ささやかな幸せに 気がつくだけでいいんだよ
かけがえのないものに ただ包まれているんだよ

誰でも変われる不思議な鏡を覗き込もう
「イッツ・オールライト・ママ」/福耳

飾らないまま ありのまま
流されるまま なすがまま
さりげないまま ありのまま
なにげないまま なすがまま…
「イッツ・オールライト・ママ」/福耳

 また、この歌の大きなキーワードは、タイトルにも含まれている様々な【まま】です。飾らないまま、ありのまま、流されるまま、なすがまま、さりげないまま、なにげないまま。心がそんな【まま】の状態で在ることで<ありふれた あたりまえの言葉を 素直に>伝えられたり、なにげない一言が<魔法の言葉>であることに気づけたりするのでしょう。しかし、きっと【まま】=【何も変わらなくていい自分】ということではありません。

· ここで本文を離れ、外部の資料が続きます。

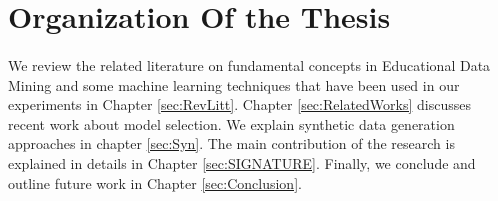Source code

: \section{Organization Of the Thesis}
\paragraph{} We review the related literature on fundamental concepts in Educational Data Mining and some machine learning techniques that have been used in our experiments in Chapter \ref{sec:RevLitt}. Chapter \ref{sec:RelatedWorks} discusses recent work about model selection. We explain synthetic data generation approaches in chapter \ref{sec:Syn}. The main contribution of the research is explained in details in Chapter \ref{sec:SIGNATURE}. Finally, we conclude and outline future work in Chapter \ref{sec:Conclusion}. 


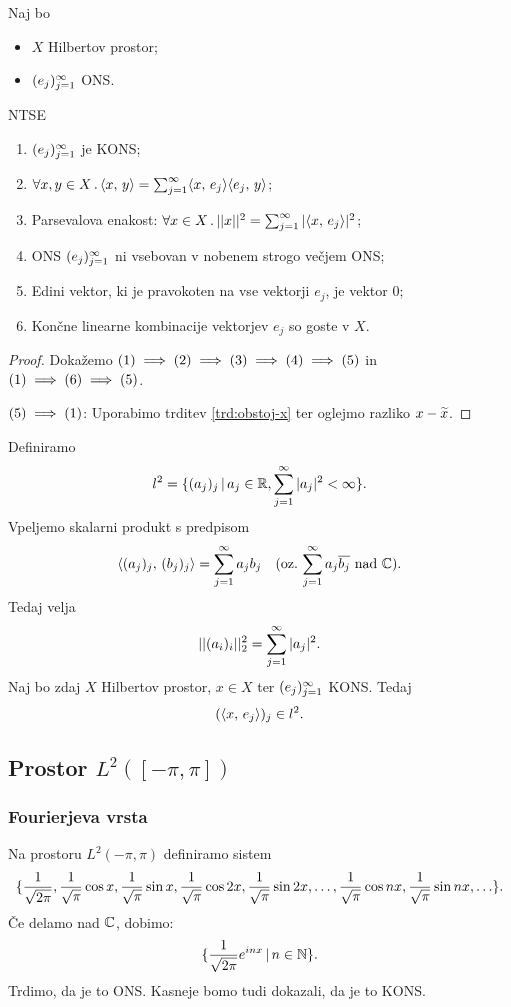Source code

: \begin{izrek}
    \label{izr:parsevalova-enakost}
    Naj bo 
    \begin{itemize}
        \item \(X\) Hilbertov prostor;
        \item \((e_j)_{j=1}^\infty\) ONS.
    \end{itemize}
    NTSE 
    \begin{enumerate}
        \item \((e_j)_{j=1}^\infty\) je KONS;
        \item \(\forall x, y \in X \,.\, \langle x, \, y \rangle = \sum_{j=1}^{\infty} \langle x, \, e_j \rangle \langle e_j, \, y \rangle\);
        \item Parsevalova enakost: \(\forall x \in X \,.\, ||x||^2 = \sum_{j=1}^{\infty} |\langle x, \, e_j \rangle|^2\);
        \item ONS \((e_j)_{j=1}^\infty\) ni vsebovan v nobenem strogo večjem ONS;
        \item Edini vektor, ki je pravokoten na vse vektorji \(e_j\), je vektor \(0\);
        \item Končne linearne kombinacije vektorjev \(e_j\) so goste v \(X\).
    \end{enumerate}
\end{izrek}

\begin{proof}
    Dokažemo \((1) \implies (2) \implies (3) \implies (4) \implies (5)\) in \((1) \implies (6) \implies (5)\).
    
    \((5) \implies (1)\): Uporabimo trditev \ref{trd:obstoj-x} ter oglejmo razliko \(x - \widetilde{x}\).
\end{proof}

\begin{zgled}
    Definiramo 
    \[l^2 = \{(a_j)_j \,|\, a_j \in \mathbb{R}, \sum_{j=1}^{\infty} |a_j|^2 < \infty\}.\]
    Vpeljemo skalarni produkt s predpisom 
    \[\langle (a_j)_j, \, (b_j)_j \rangle = \sum_{j=1}^{\infty}a_jb_j \quad \text{(oz.}\, \sum_{j=1}^{\infty}a_j\overline{b_j} \ \text{nad}\ \mathbb{C}).\]
    Tedaj velja 
    \[||(a_i)_i||_2^2 = \sum_{j=1}^{\infty}|a_j|^2.\]
    Naj bo zdaj \(X\) Hilbertov prostor, \(x \in X\) ter \((e_j)_{j=1}^\infty\) KONS. Tedaj 
    \[(\langle x, \, e_j \rangle)_j \in l^2.\]
\end{zgled}

\newpage
\subsection{Prostor \(L^2([-\pi, \pi])\)}
\subsubsection{Fourierjeva vrsta}
Na prostoru \(L^2(-\pi, \pi)\) definiramo sistem 
\[
    \{\frac{1}{\sqrt{2\pi}}, \frac{1}{\sqrt{\pi}} \cos x, \frac{1}{\sqrt{\pi}} \sin x, \frac{1}{\sqrt{\pi}} \cos 2x, \frac{1}{\sqrt{\pi}} \sin 2x, \ldots, \frac{1}{\sqrt{\pi}} \cos nx, \frac{1}{\sqrt{\pi}} \sin nx, \ldots\}.
\]
Če delamo nad \(\mathbb{C}\), dobimo:
\[
    \{\frac{1}{\sqrt{2\pi}} e^{inx} \,|\, n \in \mathbb{N}\}.
\]
Trdimo, da je to ONS. Kasneje bomo tudi dokazali, da je to KONS.


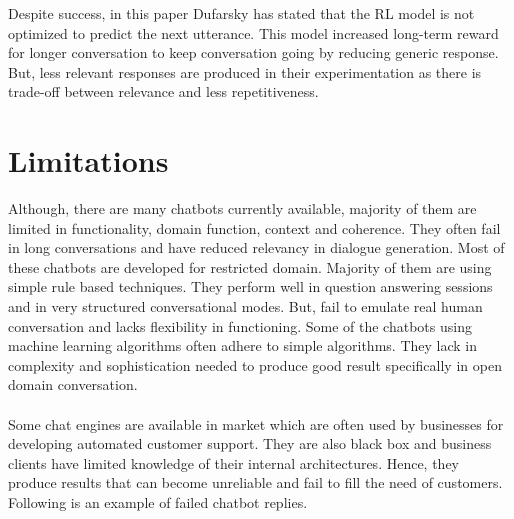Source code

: \documentclass[a4paper,12pt]{report}
\begin{document}
\noindent Despite success, in this paper Dufarsky has stated that the RL model is not optimized to predict the next utterance. This model increased long-term reward for longer conversation to keep conversation going by reducing generic response. But, less relevant responses are produced in their experimentation as there is trade-off between relevance and less repetitiveness.
\newpage
{\let\clearpage\relax \chapter {Limitations}}
\noindent Although, there are many chatbots currently available, majority of them are limited in functionality, domain function, context and coherence. They often fail in long conversations and have reduced relevancy in dialogue generation. Most of these chatbots are developed for restricted domain. Majority of them are using simple rule based techniques. They perform well in question answering sessions and in very structured conversational modes. But, fail to emulate real human conversation and lacks flexibility in functioning. Some of the chatbots using machine learning algorithms often adhere to simple algorithms. They lack in complexity and sophistication needed to produce good result specifically in open domain conversation.\\\\
Some chat engines are available in market which are often used by businesses for developing automated customer support. They are also black box and business clients have limited knowledge of their internal architectures. Hence, they produce results that can become unreliable and fail to fill the need of customers.
Following is an example of failed chatbot replies.
\end{document}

 むしろ【変わる】ことによって、自然と【まま】で生きてゆくことができるようになるのです。それは<ささやかな幸せに 気がつく>くらいのちょっとした意識の変化であり<誰でも変われる不思議な鏡>を覗き込むようなもの。このように一つ一つのフレーズで福耳のメンバーたちは、わたしたちが【まま】に生きるためのささやかな秘訣を教えてくれているのだと思います。

飾らないまま ありのまま (Let it go…)
流されるまま なすがまま (Let it be…)
さりげないまま ありのまま (Let it go…)
なにげないまま なすがまま…
「イッツ・オールライト・ママ」/福耳

 こうして幕を閉じてゆく歌。楽し気に重なってゆく歌声に合わせて、曲を口ずさんでみると、なんだかこの歌詞そのものが<魔法の言葉>のように思えてきます…!福耳「イッツ・オールライト・ママ」のほんのワンフレーズでも、頑張るあなたの日々にとってかけがえのないものになりますように。